**DATASET CONTENT:**
· · · · ·

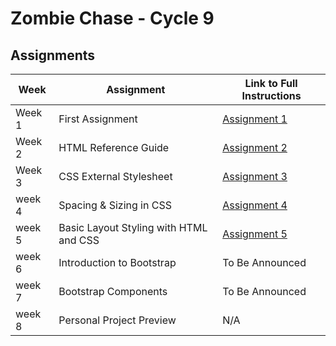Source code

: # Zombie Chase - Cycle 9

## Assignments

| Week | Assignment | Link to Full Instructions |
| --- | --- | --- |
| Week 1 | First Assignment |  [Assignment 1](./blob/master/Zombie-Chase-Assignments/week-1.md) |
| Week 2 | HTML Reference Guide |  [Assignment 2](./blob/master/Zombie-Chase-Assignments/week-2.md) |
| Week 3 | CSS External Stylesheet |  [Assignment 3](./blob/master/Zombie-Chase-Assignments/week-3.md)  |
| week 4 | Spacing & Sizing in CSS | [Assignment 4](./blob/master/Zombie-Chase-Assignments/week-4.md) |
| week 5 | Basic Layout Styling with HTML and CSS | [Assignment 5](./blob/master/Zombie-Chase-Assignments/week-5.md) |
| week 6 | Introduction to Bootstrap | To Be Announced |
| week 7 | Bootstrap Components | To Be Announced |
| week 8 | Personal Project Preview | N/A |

· · · · ·

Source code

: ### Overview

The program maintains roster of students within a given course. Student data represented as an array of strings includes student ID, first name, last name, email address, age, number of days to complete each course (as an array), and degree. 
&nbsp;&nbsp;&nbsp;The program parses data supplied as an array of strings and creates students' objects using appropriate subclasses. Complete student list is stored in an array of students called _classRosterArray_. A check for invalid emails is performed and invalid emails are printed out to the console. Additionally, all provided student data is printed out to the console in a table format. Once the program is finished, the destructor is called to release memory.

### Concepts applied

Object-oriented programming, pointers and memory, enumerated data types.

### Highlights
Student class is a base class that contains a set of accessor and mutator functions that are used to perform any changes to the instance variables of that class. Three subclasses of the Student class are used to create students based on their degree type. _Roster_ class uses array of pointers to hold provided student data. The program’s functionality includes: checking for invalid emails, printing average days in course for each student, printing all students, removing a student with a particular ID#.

· · · · ·

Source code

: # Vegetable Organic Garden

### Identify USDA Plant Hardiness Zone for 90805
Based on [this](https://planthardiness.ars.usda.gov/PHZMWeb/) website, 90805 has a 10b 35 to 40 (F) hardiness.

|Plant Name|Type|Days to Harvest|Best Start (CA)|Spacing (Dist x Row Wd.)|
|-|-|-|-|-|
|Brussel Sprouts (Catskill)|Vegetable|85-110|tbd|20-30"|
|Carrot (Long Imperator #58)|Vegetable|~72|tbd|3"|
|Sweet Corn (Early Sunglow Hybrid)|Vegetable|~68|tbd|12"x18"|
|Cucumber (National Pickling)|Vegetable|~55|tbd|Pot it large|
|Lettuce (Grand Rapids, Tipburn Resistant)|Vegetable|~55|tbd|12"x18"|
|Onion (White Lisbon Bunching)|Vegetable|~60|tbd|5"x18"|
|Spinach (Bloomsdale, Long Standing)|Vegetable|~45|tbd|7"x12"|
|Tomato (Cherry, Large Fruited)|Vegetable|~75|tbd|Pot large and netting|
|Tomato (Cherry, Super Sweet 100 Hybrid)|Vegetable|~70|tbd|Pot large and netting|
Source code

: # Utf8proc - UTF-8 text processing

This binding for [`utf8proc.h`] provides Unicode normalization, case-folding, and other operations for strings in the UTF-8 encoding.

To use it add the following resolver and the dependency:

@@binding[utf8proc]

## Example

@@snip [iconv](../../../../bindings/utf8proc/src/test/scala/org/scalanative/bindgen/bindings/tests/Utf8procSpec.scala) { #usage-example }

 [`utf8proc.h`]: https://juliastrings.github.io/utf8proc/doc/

· · · · ·

**WHAT YOU NEED TO DO:**
Copy every line from the entries that contains the word "HTML".

**FINISHED EXERCISE:**
| Week 2 | HTML Reference Guide |  [Assignment 2](./blob/master/Zombie-Chase-Assignments/week-2.md) |
| week 5 | Basic Layout Styling with HTML and CSS | [Assignment 5](./blob/master/Zombie-Chase-Assignments/week-5.md) |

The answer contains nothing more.